Fisher v. Monster Beverage Corp. et al.
No. 12-cv-02118-VAP-OPx (C.D.Cal)
Plaintiffs Fisher, Townsend and Rucks bring this consumer class action against Monster Beverage Corporation and Monster Energy Company for falsely labeling their Monster Energy® Branded Drinks and failing to warn consumers of the health risks inherent in these drinks, specifically from the caffeine and other active ingredients like guarana, taurine, ginseng etc, that are combined to create Monster’s “proprietary energy blend.” Until recently, Monster labeled these drinks as a “dietary supplement” to avoid complying with federal safety regulations, but has announced that it will be changing the classification of the to Monster Energy® Branded Drinks to a conventional food. Plaintiffs allege that Monster has changed course to avoid having to report adverse effects of its products.

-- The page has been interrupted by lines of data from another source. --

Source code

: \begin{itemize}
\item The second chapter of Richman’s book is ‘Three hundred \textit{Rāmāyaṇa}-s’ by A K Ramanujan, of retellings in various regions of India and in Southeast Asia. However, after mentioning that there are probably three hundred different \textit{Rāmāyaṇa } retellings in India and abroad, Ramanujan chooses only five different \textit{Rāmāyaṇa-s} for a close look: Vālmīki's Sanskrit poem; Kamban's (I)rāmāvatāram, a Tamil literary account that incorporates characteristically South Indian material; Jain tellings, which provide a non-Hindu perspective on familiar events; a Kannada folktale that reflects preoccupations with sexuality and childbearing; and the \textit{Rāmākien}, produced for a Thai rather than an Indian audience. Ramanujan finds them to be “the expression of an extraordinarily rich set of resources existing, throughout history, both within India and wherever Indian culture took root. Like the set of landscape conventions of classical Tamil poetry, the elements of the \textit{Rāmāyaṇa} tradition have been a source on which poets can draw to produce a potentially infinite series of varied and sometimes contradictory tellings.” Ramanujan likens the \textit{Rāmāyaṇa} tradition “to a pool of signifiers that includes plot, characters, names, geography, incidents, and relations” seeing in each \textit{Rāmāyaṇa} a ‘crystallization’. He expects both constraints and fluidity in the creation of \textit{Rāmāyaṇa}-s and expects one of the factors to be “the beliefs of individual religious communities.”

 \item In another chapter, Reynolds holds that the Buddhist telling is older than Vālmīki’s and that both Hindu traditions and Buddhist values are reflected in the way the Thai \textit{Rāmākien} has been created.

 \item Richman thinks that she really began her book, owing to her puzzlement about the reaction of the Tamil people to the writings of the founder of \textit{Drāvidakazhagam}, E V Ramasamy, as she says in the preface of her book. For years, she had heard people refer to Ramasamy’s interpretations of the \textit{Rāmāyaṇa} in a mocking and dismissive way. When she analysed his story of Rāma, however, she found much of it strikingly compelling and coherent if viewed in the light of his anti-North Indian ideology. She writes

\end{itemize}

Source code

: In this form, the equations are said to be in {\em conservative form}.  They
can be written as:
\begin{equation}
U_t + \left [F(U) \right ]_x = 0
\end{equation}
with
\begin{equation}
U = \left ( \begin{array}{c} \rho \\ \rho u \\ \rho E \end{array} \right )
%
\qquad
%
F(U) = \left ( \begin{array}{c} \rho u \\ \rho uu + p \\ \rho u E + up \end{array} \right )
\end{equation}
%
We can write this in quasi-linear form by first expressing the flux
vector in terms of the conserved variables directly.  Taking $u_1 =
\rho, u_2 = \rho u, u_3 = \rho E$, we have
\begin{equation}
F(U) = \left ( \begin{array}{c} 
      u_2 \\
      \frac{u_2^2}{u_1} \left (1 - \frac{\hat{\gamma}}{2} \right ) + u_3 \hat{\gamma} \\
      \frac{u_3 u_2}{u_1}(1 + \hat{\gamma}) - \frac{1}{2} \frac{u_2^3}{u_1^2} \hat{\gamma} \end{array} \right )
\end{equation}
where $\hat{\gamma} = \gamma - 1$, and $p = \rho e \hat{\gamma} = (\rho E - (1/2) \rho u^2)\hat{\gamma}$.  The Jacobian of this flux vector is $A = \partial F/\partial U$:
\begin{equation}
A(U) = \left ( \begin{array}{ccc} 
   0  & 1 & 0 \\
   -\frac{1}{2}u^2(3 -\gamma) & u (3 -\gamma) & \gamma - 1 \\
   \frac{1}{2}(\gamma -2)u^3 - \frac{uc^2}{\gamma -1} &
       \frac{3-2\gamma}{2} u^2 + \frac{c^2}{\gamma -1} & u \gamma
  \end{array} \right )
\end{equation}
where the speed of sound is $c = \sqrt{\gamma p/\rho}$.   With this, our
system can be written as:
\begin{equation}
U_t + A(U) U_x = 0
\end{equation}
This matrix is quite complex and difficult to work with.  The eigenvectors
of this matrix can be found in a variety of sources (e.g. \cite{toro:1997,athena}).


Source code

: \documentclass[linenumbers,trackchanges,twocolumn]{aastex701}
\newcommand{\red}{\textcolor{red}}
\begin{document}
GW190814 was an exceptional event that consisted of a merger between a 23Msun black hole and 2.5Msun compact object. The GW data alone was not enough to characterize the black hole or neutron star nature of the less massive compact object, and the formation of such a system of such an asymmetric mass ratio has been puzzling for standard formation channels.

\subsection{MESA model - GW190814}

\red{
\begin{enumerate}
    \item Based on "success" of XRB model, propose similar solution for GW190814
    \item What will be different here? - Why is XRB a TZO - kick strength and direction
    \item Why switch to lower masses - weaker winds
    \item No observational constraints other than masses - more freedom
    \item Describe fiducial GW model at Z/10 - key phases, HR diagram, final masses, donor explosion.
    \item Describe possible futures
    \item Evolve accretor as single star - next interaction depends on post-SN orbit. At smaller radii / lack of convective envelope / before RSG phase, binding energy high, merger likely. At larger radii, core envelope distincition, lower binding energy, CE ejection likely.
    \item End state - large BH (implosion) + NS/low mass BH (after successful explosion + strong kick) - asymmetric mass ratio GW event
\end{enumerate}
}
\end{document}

The Amended Complaint attaches internal Monster documents demonstrating that the Company specifically target kids as young as 9-14 years of age. Monster also uses half-naked women and cool slogans, sponsors extreme sports and young athletes in the 13-21 age group as well as music festivals and musicians in its promotions and advertising to entice young people to consume Monster. Monster’s celebrity product sponsors look like they are drinking Monster Energy® drinks, but in fact are consuming water in a Monster Energy® drink look-alike can with Tour Water in small print on it. Monster Energy® cans carry no warning for teenagers and youth even though the company specifically targets people in the 13-21 age group in its promotions, advertising and marketing. Meanwhile, Monster is raking in over $2 Billion annually primarily from sales of the Monster Energy® drinks.